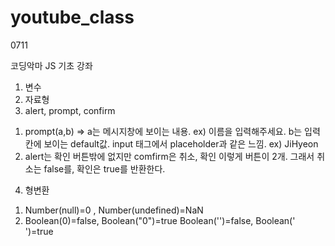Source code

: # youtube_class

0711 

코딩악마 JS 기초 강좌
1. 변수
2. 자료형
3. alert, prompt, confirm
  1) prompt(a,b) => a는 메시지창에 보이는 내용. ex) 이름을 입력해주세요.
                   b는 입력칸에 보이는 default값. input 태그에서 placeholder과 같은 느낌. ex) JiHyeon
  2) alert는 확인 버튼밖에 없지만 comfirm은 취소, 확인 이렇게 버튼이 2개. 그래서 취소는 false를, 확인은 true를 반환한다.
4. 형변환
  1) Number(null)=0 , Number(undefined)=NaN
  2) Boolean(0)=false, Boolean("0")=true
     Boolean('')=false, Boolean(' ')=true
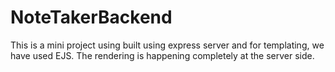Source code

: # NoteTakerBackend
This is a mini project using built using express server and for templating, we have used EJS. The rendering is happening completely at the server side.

——

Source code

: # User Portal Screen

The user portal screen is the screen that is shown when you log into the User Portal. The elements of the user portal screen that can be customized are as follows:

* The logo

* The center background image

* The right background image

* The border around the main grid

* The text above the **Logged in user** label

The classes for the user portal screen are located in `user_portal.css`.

——

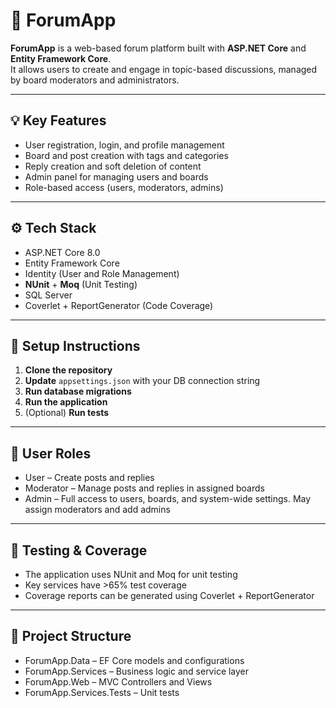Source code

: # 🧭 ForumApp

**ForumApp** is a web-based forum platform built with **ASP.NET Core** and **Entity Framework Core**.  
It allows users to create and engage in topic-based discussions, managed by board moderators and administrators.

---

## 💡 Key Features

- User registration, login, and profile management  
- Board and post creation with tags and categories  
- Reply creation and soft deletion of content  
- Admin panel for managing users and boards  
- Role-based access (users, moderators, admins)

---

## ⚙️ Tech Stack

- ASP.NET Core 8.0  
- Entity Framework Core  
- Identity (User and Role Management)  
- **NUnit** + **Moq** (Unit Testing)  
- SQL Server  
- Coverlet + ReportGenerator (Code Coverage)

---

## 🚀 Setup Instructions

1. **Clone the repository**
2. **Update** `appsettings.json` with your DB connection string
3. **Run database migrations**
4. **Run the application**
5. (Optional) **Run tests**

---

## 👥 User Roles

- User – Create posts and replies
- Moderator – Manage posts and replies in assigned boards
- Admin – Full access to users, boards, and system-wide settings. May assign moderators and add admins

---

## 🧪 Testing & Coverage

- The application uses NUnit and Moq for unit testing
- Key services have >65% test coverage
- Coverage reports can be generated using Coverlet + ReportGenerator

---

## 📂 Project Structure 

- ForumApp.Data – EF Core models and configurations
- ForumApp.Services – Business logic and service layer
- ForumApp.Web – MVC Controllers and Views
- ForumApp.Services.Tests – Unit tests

——

→ **ACTIVITY**: Return the span of lines in the data above that opens at the line with "## ⚙️ Tech Stack" and closes at the line with "## 🧪 Testing & Coverage", exactly, ends included, nothing else.

→ **RESPONSE AREA**:
## ⚙️ Tech Stack

- ASP.NET Core 8.0  
- Entity Framework Core  
- Identity (User and Role Management)  
- **NUnit** + **Moq** (Unit Testing)  
- SQL Server  
- Coverlet + ReportGenerator (Code Coverage)

---

## 🚀 Setup Instructions

1. **Clone the repository**
2. **Update** `appsettings.json` with your DB connection string
3. **Run database migrations**
4. **Run the application**
5. (Optional) **Run tests**

---

## 👥 User Roles

- User – Create posts and replies
- Moderator – Manage posts and replies in assigned boards
- Admin – Full access to users, boards, and system-wide settings. May assign moderators and add admins

---

## 🧪 Testing & Coverage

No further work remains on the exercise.